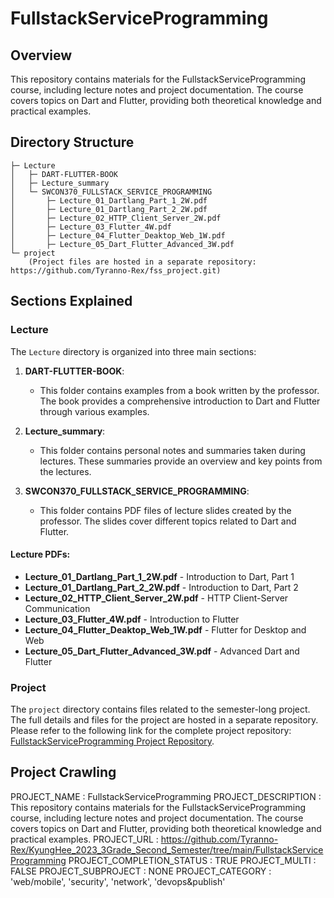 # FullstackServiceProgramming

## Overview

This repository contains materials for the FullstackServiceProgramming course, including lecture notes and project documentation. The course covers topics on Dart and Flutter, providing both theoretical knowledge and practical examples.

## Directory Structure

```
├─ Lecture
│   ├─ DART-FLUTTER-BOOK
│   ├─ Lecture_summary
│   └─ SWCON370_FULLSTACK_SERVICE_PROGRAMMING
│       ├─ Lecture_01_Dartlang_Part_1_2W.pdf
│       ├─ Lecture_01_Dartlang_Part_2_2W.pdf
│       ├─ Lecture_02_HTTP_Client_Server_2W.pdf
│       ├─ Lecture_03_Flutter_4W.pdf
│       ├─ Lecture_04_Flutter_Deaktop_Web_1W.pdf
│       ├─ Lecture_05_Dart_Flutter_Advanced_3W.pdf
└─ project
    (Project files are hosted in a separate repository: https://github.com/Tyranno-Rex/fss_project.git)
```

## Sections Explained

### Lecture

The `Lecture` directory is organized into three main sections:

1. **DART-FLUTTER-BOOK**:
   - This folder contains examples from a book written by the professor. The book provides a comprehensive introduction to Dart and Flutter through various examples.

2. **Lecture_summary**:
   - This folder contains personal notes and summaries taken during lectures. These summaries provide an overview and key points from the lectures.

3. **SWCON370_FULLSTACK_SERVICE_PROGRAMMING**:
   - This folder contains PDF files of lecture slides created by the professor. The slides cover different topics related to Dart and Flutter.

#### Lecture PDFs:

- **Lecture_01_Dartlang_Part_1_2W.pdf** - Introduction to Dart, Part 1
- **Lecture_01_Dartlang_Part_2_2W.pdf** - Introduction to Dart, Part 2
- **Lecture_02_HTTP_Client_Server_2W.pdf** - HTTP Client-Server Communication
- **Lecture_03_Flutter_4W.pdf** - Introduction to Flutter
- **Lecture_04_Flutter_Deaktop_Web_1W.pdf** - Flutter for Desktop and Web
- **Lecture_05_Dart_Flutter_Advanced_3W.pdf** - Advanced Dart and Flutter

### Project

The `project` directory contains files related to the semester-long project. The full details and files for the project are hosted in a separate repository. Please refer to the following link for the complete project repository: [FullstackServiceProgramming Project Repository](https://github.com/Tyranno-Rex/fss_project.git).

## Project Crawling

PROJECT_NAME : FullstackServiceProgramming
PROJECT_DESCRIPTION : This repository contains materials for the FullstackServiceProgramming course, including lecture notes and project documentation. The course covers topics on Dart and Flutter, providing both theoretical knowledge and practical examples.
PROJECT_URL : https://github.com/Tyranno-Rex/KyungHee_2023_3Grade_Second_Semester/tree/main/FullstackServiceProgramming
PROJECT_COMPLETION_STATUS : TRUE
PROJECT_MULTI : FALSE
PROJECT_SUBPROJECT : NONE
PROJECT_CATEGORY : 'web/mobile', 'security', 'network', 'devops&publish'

> [Task item]: Above are some records; copy exactly the lines from the one with "- This folder contains personal" through the one with "PROJECT_DESCRIPTION : This", both included, and no others.

> [The answer]:
   - This folder contains personal notes and summaries taken during lectures. These summaries provide an overview and key points from the lectures.

3. **SWCON370_FULLSTACK_SERVICE_PROGRAMMING**:
   - This folder contains PDF files of lecture slides created by the professor. The slides cover different topics related to Dart and Flutter.

#### Lecture PDFs:

- **Lecture_01_Dartlang_Part_1_2W.pdf** - Introduction to Dart, Part 1
- **Lecture_01_Dartlang_Part_2_2W.pdf** - Introduction to Dart, Part 2
- **Lecture_02_HTTP_Client_Server_2W.pdf** - HTTP Client-Server Communication
- **Lecture_03_Flutter_4W.pdf** - Introduction to Flutter
- **Lecture_04_Flutter_Deaktop_Web_1W.pdf** - Flutter for Desktop and Web
- **Lecture_05_Dart_Flutter_Advanced_3W.pdf** - Advanced Dart and Flutter

### Project

The `project` directory contains files related to the semester-long project. The full details and files for the project are hosted in a separate repository. Please refer to the following link for the complete project repository: [FullstackServiceProgramming Project Repository](https://github.com/Tyranno-Rex/fss_project.git).

## Project Crawling

PROJECT_NAME : FullstackServiceProgramming
PROJECT_DESCRIPTION : This repository contains materials for the FullstackServiceProgramming course, including lecture notes and project documentation. The course covers topics on Dart and Flutter, providing both theoretical knowledge and practical examples.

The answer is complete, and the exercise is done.